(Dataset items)
━━━━━━

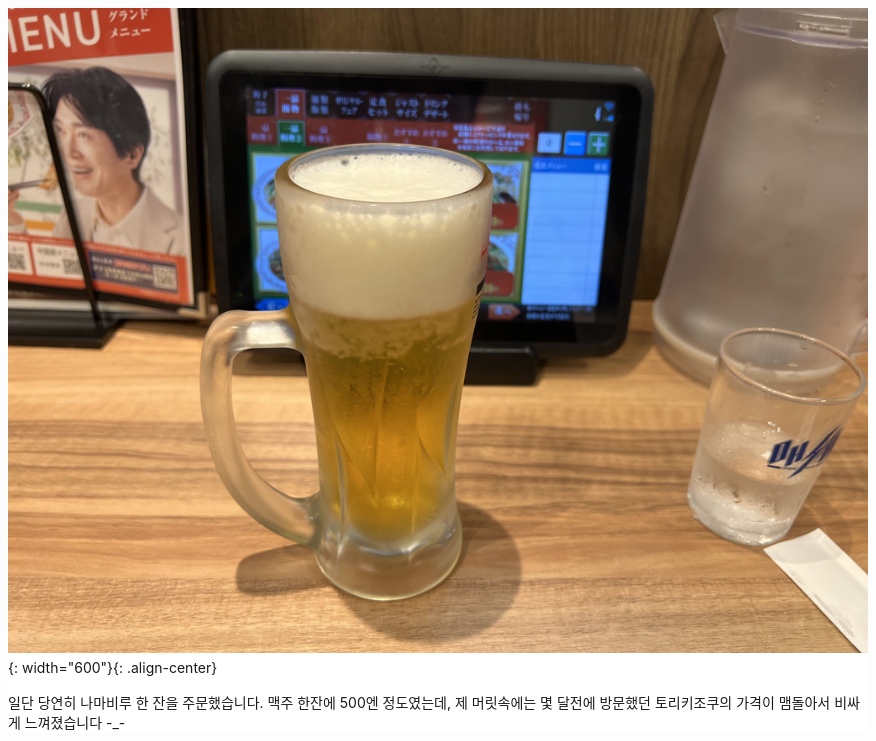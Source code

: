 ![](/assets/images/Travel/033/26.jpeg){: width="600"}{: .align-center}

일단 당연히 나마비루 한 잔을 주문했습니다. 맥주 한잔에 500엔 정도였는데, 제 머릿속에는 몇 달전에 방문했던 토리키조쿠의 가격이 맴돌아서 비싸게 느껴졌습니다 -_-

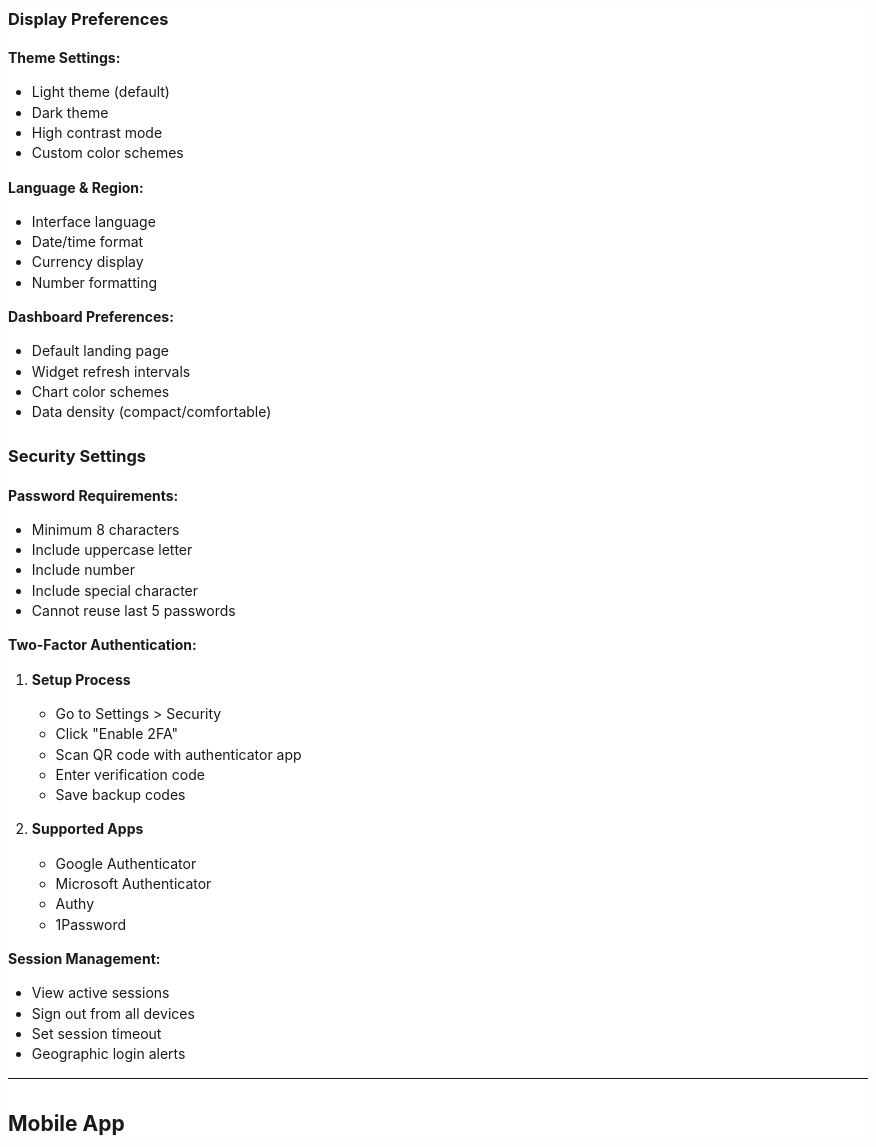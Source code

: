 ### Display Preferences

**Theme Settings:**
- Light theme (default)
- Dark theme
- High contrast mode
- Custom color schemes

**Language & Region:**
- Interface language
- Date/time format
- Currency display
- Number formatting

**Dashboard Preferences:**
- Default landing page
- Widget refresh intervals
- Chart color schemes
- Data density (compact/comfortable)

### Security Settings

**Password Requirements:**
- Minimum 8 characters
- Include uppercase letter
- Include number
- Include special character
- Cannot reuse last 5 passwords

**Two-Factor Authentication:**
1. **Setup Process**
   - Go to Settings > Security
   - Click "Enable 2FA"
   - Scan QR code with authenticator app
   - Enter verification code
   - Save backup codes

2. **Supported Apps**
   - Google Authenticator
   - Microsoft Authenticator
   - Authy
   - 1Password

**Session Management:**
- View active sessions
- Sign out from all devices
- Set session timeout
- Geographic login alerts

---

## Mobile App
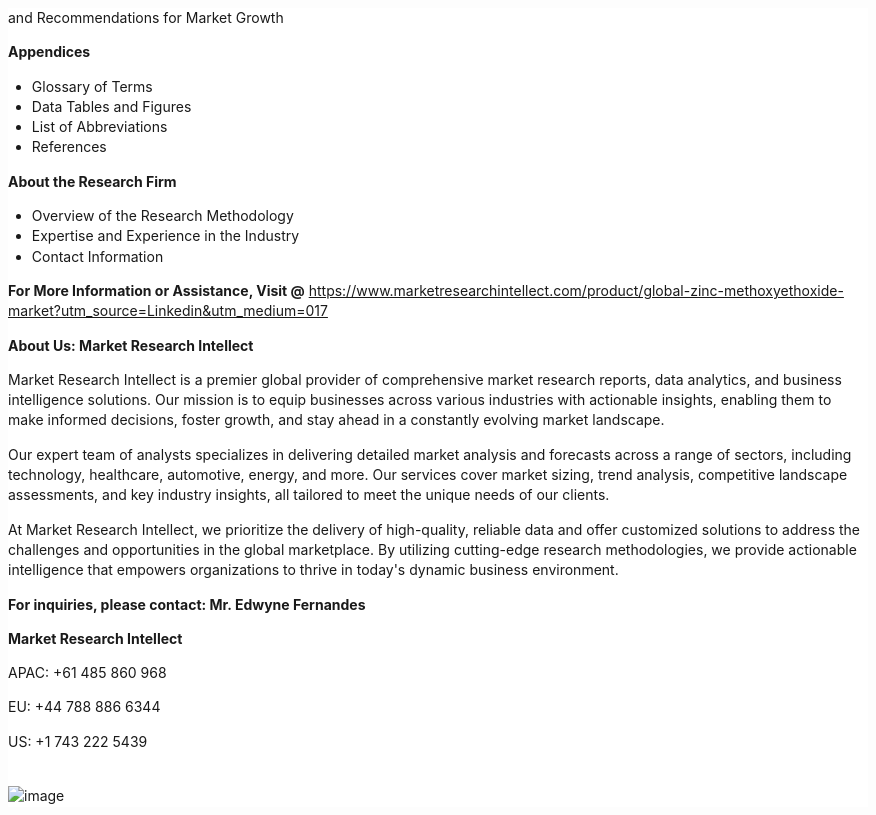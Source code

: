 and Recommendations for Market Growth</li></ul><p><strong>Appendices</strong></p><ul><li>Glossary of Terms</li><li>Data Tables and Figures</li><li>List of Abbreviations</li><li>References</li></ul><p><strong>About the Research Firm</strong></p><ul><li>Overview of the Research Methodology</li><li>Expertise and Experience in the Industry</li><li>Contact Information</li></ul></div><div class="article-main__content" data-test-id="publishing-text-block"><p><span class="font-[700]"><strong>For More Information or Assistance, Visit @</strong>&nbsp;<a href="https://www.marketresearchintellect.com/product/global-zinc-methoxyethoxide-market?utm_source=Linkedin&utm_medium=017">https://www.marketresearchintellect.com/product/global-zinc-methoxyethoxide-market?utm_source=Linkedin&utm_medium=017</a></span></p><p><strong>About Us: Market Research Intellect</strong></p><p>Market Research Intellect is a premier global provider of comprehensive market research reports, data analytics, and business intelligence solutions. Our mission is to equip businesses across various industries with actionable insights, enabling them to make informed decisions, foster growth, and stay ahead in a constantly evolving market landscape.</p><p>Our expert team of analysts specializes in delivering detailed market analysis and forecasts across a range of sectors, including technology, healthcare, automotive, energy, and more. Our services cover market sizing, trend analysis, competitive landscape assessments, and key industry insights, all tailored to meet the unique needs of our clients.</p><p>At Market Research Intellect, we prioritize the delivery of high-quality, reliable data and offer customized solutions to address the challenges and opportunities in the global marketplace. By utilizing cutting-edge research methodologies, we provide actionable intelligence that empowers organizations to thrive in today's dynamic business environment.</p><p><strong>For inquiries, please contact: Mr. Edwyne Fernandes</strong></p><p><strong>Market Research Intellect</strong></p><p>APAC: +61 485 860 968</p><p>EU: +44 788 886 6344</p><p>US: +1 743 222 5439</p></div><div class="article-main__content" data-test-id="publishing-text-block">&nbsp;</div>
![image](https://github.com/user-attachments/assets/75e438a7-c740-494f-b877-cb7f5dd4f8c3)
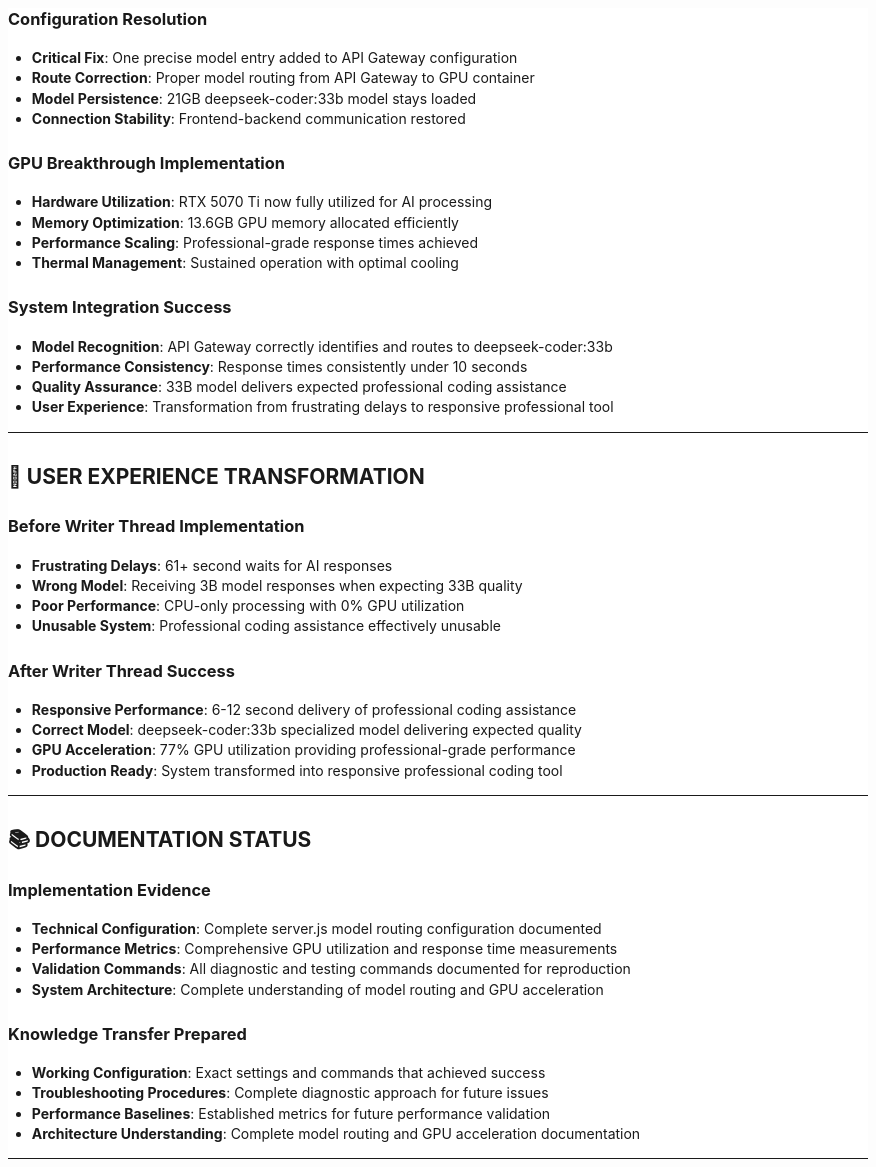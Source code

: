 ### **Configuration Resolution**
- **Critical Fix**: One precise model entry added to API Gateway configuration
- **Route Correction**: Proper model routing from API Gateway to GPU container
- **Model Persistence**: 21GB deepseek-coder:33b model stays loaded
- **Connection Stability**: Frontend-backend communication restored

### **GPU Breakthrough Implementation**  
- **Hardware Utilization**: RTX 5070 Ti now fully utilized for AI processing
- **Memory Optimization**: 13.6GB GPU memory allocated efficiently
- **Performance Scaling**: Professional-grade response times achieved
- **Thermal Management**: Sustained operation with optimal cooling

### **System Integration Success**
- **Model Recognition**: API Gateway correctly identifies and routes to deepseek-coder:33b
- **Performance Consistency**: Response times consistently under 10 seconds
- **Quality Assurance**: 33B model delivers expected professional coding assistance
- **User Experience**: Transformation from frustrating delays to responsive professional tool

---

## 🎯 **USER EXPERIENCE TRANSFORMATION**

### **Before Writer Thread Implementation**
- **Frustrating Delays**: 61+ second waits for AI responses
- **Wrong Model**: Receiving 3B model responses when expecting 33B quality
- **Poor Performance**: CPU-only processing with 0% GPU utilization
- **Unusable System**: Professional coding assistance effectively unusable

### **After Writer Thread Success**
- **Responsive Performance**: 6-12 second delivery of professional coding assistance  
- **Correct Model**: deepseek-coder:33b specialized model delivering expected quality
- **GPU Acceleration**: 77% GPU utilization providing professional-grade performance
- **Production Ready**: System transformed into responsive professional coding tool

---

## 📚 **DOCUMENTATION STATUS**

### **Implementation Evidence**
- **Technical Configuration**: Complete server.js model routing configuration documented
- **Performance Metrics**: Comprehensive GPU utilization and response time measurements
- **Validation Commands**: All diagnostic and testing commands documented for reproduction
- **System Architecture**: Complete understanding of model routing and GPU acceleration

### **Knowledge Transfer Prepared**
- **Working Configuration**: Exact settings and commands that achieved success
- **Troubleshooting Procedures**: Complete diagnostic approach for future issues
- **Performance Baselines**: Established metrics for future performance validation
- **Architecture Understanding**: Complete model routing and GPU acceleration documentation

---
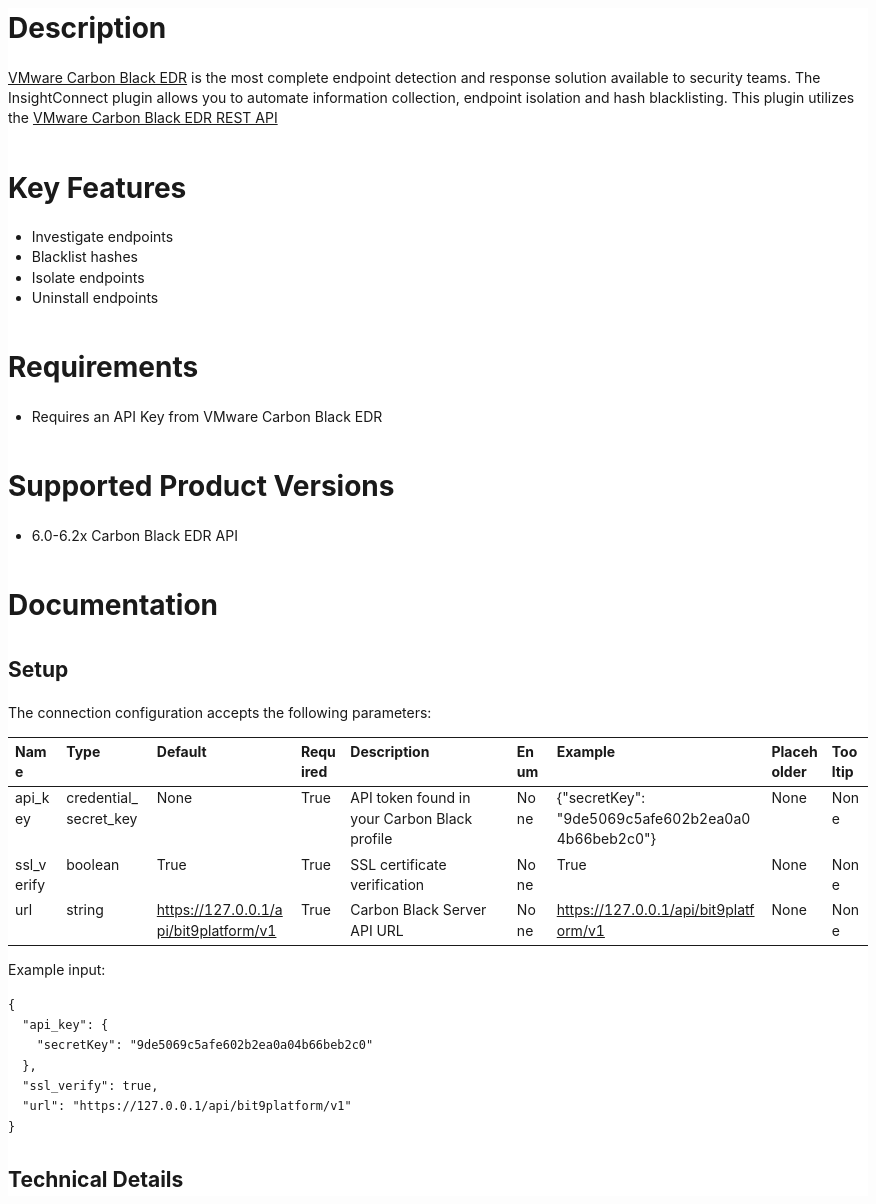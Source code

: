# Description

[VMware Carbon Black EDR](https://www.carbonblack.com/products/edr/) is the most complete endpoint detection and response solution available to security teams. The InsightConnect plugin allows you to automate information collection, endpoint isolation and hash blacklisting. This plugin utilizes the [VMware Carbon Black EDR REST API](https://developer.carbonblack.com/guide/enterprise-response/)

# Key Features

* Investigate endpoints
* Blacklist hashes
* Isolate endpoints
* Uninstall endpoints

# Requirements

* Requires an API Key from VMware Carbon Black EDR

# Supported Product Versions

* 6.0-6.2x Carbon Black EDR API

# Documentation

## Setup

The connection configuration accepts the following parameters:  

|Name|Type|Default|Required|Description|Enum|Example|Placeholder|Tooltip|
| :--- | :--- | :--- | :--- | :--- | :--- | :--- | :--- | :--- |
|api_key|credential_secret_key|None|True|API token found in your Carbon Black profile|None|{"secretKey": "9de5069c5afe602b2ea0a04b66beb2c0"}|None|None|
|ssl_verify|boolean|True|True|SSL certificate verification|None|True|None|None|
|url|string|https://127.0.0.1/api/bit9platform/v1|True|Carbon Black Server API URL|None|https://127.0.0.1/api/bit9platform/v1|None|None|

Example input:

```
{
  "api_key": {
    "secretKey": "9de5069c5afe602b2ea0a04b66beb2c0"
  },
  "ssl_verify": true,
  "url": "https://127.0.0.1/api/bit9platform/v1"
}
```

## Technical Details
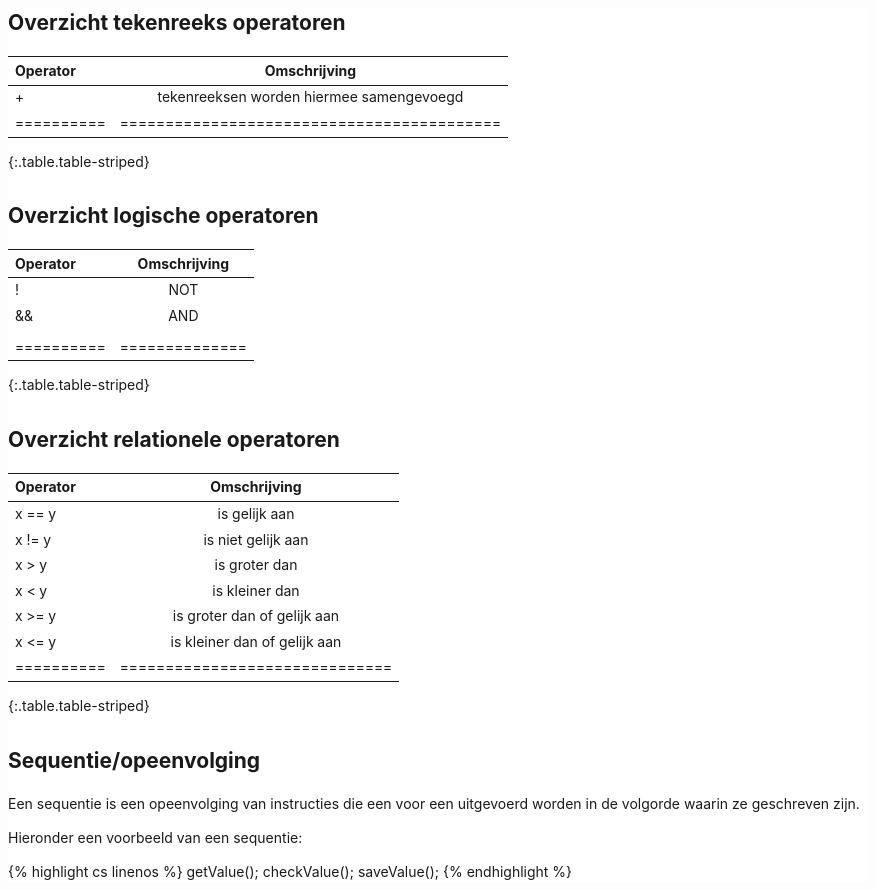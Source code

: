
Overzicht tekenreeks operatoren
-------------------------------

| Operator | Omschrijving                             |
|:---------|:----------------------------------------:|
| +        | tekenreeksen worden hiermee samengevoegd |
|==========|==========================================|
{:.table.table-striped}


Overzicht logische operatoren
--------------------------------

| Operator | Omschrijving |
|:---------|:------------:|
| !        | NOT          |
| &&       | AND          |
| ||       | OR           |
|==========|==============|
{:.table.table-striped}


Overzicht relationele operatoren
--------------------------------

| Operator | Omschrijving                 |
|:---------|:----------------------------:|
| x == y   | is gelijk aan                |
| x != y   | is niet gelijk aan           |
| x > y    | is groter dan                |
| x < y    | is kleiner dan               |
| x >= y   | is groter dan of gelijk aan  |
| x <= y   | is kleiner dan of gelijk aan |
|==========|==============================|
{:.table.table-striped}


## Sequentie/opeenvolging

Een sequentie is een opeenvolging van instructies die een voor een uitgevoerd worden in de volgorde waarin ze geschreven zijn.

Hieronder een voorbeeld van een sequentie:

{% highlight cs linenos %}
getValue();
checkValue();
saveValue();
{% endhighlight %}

━━━━━━

- Exercise directions: Return only the part of the records above that opens with the line containing "- **Model Recognition**: API" and closes with the line containing "- **Troubleshooting Procedures**: Complete", ends included.

- Task output:
- **Model Recognition**: API Gateway correctly identifies and routes to deepseek-coder:33b
- **Performance Consistency**: Response times consistently under 10 seconds
- **Quality Assurance**: 33B model delivers expected professional coding assistance
- **User Experience**: Transformation from frustrating delays to responsive professional tool

---

## 🎯 **USER EXPERIENCE TRANSFORMATION**

### **Before Writer Thread Implementation**
- **Frustrating Delays**: 61+ second waits for AI responses
- **Wrong Model**: Receiving 3B model responses when expecting 33B quality
- **Poor Performance**: CPU-only processing with 0% GPU utilization
- **Unusable System**: Professional coding assistance effectively unusable

### **After Writer Thread Success**
- **Responsive Performance**: 6-12 second delivery of professional coding assistance  
- **Correct Model**: deepseek-coder:33b specialized model delivering expected quality
- **GPU Acceleration**: 77% GPU utilization providing professional-grade performance
- **Production Ready**: System transformed into responsive professional coding tool

---

## 📚 **DOCUMENTATION STATUS**

### **Implementation Evidence**
- **Technical Configuration**: Complete server.js model routing configuration documented
- **Performance Metrics**: Comprehensive GPU utilization and response time measurements
- **Validation Commands**: All diagnostic and testing commands documented for reproduction
- **System Architecture**: Complete understanding of model routing and GPU acceleration

### **Knowledge Transfer Prepared**
- **Working Configuration**: Exact settings and commands that achieved success
- **Troubleshooting Procedures**: Complete diagnostic approach for future issues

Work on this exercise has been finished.